Crawford scored 30 points and made eight 3-pointers, setting new career highs in both categories for the second straight game.
“We’re not happy. There are no moral victories. We want to win games and we want to compete at the highest level,” Manning said. “That’s our mind set. That’s our mentality. We’ve got to continue to strive and work to get better.”
Crawford had three 3-pointers from the right wing during a 14-4 run that put the top-seeded Tigers (29-4) in control midway through the second half after Tulsa had erased an 11-point deficit to take the lead just after halftime.
Crawford’s third 3 during the stretch made it 61-46 with 9:57 to play, and he hit two more during a 10-0 burst later on that prevented the fifth-seeded Golden Hurricane (17-15) from making another comeback.
“Crawford got free far too many times to be as good a shooter as he is,” Manning said. “We lost him a little bit too much, and he made us pay. He knocked down shots.”
Senior Scottie Haralson led the Golden Hurricane with 25 points and 12 rebounds in what will be his final game unless Tulsa receives an invitation to play in one of college basketball’s minor postseason tournaments.
“You always want to play every game like it’s your last because you never know if it’s your last,” Haralson said. “I just tried to cherish the last moments.”
Tulsa doesn’t have the resume to make it into the NCAA tournament or the NIT, but there are other options. The Golden Hurricane won the College Basketball Invitational in 2008. Any destination would give Manning more time to mold a young squad that features seven freshmen and that had only three holdovers from Doug Wojcik’s tenure.
“Hopefully we’ll get an invitation sometime soon to go somewhere and we’ll definitely go play,” Manning said. “That’s what you want to do. You want to go play. Hopefully we will get that opportunity.”

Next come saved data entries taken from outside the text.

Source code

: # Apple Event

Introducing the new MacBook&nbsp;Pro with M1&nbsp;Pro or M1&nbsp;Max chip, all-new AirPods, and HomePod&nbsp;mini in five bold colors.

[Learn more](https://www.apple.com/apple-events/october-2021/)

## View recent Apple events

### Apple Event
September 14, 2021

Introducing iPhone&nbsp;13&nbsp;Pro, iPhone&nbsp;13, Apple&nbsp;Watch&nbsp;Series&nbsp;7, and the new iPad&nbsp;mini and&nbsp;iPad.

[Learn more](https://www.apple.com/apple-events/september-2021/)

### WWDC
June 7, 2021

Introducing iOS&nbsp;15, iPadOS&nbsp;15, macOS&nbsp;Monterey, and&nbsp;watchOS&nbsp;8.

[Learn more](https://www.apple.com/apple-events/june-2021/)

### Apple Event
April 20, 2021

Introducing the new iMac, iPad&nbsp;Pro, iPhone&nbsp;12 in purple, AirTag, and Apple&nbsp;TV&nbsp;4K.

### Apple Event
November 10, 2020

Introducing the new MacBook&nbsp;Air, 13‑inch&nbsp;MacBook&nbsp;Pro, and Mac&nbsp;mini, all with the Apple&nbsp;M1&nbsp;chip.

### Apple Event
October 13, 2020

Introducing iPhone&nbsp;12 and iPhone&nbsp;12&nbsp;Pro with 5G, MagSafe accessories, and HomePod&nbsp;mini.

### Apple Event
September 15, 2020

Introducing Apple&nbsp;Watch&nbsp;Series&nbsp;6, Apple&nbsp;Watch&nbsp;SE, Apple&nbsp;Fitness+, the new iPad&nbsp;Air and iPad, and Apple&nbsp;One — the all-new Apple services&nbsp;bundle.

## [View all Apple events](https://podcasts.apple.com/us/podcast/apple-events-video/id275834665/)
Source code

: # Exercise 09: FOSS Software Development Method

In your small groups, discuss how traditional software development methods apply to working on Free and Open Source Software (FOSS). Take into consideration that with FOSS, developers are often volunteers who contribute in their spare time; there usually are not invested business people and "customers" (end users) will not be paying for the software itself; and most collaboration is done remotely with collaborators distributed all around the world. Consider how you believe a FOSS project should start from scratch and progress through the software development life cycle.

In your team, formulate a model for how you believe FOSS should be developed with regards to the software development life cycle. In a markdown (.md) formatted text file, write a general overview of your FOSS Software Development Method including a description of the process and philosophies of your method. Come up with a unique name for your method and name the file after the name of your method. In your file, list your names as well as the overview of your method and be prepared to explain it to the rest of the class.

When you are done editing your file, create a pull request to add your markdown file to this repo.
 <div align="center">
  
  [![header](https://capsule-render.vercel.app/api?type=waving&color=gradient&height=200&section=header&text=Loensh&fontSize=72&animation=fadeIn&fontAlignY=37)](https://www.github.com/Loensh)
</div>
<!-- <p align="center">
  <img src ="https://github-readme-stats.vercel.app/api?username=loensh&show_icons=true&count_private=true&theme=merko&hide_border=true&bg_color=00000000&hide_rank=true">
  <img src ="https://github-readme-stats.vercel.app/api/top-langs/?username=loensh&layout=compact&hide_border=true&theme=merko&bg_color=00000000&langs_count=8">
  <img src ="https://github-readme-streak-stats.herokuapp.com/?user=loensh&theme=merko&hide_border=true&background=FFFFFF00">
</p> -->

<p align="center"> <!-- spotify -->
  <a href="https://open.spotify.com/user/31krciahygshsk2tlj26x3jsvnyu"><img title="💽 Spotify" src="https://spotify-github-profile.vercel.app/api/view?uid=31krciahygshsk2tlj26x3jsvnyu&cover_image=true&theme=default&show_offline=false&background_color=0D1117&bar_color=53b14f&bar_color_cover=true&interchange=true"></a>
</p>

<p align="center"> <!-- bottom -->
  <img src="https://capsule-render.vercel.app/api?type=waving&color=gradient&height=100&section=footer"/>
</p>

Crawford, who was voted Conference USA’s Sixth Man of the Year after moving to the bench after the first 10 games of the season, has put up a new season best in scoring in three straight games and four of the last five. He had 24 points and six 3s in the quarterfinals against Tulane.
Crawford went 8 for 10 from beyond the arc and tied the Conference USA tournament record for makes set by Charlotte’s Diego Guevara against UAB in 2000.
Afterward, his mind was centered on teammate D.J. Stephens and not his own performance. Stephens had 10 points and 10 rebounds after flying out of Tulsa first thing in the morning to attend his grandmother’s funeral and then back in the afternoon.
“I just wanted to dedicate all those points ... to D.J.’s grandmother. I want to do that for my teammate,” said Crawford, who was averaging 8.3 points through the first 24 games of the season, but has 19.6 per game over the last six.
The Tigers, who have a perfect record against C-USA competition for the fourth time in seven years, will face second-seeded Southern Miss in the championship game Saturday. Memphis has won six of the last seven titles and is 17-0 in six appearances as the tournament’s top seed.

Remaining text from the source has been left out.